* [Records provided]:
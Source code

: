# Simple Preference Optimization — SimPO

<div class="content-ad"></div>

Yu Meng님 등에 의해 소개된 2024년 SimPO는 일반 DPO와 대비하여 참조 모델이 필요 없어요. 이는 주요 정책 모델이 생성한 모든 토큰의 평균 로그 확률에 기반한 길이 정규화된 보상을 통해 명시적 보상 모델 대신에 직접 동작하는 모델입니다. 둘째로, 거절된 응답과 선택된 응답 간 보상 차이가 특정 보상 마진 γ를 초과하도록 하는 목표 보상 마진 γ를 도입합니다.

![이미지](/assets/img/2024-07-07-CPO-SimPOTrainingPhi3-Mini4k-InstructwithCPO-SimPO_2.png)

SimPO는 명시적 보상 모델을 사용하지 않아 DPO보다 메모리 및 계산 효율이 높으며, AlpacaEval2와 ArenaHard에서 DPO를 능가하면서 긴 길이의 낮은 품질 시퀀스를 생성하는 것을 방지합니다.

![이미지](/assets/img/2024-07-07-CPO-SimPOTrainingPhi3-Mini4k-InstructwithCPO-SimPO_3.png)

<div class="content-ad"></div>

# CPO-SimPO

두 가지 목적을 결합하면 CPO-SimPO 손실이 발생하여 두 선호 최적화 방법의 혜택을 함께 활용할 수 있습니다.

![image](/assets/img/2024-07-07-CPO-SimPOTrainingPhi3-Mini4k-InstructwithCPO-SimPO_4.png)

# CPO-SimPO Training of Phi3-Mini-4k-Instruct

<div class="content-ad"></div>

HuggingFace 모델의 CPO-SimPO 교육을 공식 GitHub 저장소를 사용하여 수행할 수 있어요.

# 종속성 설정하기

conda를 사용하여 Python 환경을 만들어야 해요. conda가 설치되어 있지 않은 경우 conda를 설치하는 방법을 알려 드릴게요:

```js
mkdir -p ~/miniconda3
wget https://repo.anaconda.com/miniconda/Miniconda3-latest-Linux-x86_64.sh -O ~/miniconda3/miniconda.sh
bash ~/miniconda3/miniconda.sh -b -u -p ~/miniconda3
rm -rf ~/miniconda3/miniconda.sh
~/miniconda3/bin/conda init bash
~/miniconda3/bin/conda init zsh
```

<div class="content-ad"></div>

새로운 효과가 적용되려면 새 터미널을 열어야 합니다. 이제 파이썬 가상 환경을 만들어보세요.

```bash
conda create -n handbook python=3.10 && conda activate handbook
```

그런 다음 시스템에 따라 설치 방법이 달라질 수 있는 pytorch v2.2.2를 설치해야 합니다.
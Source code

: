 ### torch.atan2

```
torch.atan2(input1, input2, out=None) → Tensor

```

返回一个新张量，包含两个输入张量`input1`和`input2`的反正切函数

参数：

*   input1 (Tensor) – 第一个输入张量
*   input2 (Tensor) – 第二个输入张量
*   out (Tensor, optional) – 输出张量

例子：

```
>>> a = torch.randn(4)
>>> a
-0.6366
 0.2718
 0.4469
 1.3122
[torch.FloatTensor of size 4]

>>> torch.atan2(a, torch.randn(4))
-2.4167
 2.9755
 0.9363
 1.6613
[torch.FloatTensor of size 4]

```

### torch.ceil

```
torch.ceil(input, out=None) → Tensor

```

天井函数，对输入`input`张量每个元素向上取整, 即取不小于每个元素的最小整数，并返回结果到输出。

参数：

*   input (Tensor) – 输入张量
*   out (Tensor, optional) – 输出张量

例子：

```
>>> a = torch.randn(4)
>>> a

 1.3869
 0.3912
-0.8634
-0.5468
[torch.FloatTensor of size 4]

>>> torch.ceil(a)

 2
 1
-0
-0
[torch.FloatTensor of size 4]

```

* [What needs to be done]: All lines above that include the word "InstructwithCPO" must be copied into the answer.

* [Answer area]:
![이미지](/assets/img/2024-07-07-CPO-SimPOTrainingPhi3-Mini4k-InstructwithCPO-SimPO_2.png)
![이미지](/assets/img/2024-07-07-CPO-SimPOTrainingPhi3-Mini4k-InstructwithCPO-SimPO_3.png)
![image](/assets/img/2024-07-07-CPO-SimPOTrainingPhi3-Mini4k-InstructwithCPO-SimPO_4.png)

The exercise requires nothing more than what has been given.